Experts will tell you there’s no wrong way to meditate, as long as you’re a) in a comfortable position in a quiet space, b) focused on something specific, and c) holding a non-judgemental attitude. Yet my first attempt was a flop. I had signed up for a group class. I rushed in, behind schedule and panting, and all I could focus on were the sweat beads slowly tracing their way down my spine, how uncomfy my meditation cushion was, and the puzzle of how meditation requires you to sit even though being sedentary is bad, yet meditation is good. I left feeling no less stressed than I was when I walked in.
All of which brought me to Bernstein, the author of Miracles Now. “I’m trying to meditate, and I’m mad at myself that I can’t,” I tell her. “It’s like I’m trying to win at meditation.” She assures me that she hears this from clients a lot and adds that trying to meditate for 45 minutes the first time out is like starting an exercise plan with a triathlon. In fact, less than five minutes is enough.
Bernstein teaches me a beginners’ Kundalini meditation: I take long, deep breaths for three minutes while repeating the mantra sat nam (truth identified), then simply sit quietly for a minute. Afterwards, I feel both energised and relaxed.
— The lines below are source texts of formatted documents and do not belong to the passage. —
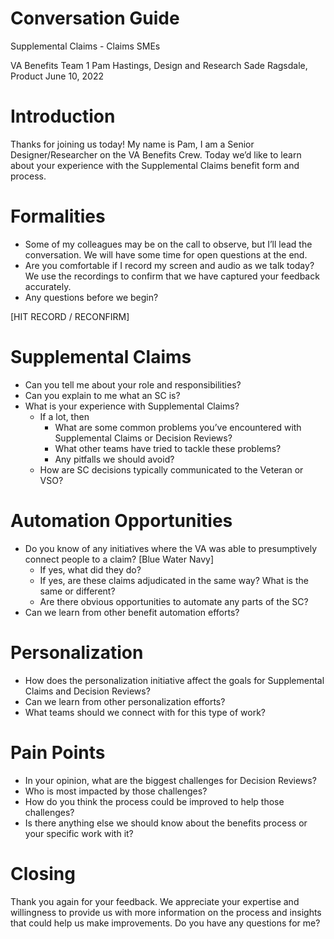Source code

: # Conversation Guide
Supplemental Claims - Claims SMEs

VA Benefits Team 1
Pam Hastings, Design and Research
Sade Ragsdale, Product
June 10, 2022

# Introduction
Thanks for joining us today! My name is Pam, I am a Senior Designer/Researcher on the VA Benefits Crew. Today we’d like to learn about your experience with the Supplemental Claims benefit form and process. 


# Formalities
* Some of my colleagues may be on the call to observe, but I’ll lead the conversation. We will have some time for open questions at the end. 
* Are you comfortable if I record my screen and audio as we talk today? We use the recordings to confirm that we have captured your feedback accurately. 
* Any questions before we begin? 

[HIT RECORD / RECONFIRM]

# Supplemental Claims 
* Can you tell me about your role and responsibilities?
* Can you explain to me what an SC is?  
* What is your experience with Supplemental Claims?
    * If a lot, then
        * What are some common problems you’ve encountered with Supplemental Claims or Decision Reviews?
        * What other teams have tried to tackle these problems?
        * Any pitfalls we should avoid?
    * How are SC decisions typically communicated to the Veteran or VSO?

# Automation Opportunities
* Do you know of any initiatives where the VA was able to presumptively connect people to a claim? [Blue Water Navy]
    * If yes, what did they do?
    * If yes, are these claims adjudicated in the same way? What is the same or different?
    * Are there obvious opportunities to automate any parts of the SC?
* Can we learn from other benefit automation efforts?


# Personalization
* How does the personalization initiative affect the goals for Supplemental Claims and Decision Reviews?
* Can we learn from other personalization efforts?
* What teams should we connect with for this type of work?


# Pain Points
* In your opinion, what are the biggest challenges for Decision Reviews?
* Who is most impacted by those challenges?
* How do you think the process could be improved to help those challenges? 
* Is there anything else we should know about the benefits process or your specific work with it?


# Closing 
Thank you again for your feedback. We appreciate your expertise and willingness to provide us with more information on the process and insights that could help us make improvements. Do you have any questions for me?
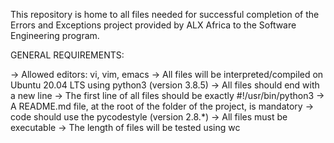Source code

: This repository is home to all files needed for successful completion of the Errors and Exceptions project provided by ALX Africa to the Software Engineering program.

GENERAL REQUIREMENTS:

->	Allowed editors: vi, vim, emacs
->	All files will be interpreted/compiled on Ubuntu 20.04 LTS using python3 (version 3.8.5)
->	All files should end with a new line
->	The first line of all files should be exactly #!/usr/bin/python3
->	A README.md file, at the root of the folder of the project, is mandatory
->	code should use the pycodestyle (version 2.8.*)
->	All files must be executable
->	The length of files will be tested using wc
Then Bernstein gives me a directive to meditate daily. Bubble = burst.
Wonder drug or not, meditating is harder than popping a pill. So I pick up a few more tools. I download the app OMG. I Can Meditate!, which targets specific moments—conflicts, office stress, walking. I also happen upon a YouTube video called F*ck That: A Guided Meditation. It has Enya-like music and expletive-laced instructions. (“You’re here now, in this place with your inner stillness. Those b*tches can’t get under your skin. They can’t even.”) After I stop laughing, I find it surprisingly useful.
I start meditating more and more, if not everyday. I repeat my mantra at a friend’s bachelorette party, during transit, on a beach in Spain. And the more I do it, the less my mind wanders. I start to plan my day around my meditation classes. I receive multiple compliments. Meditation really does have endless benefits.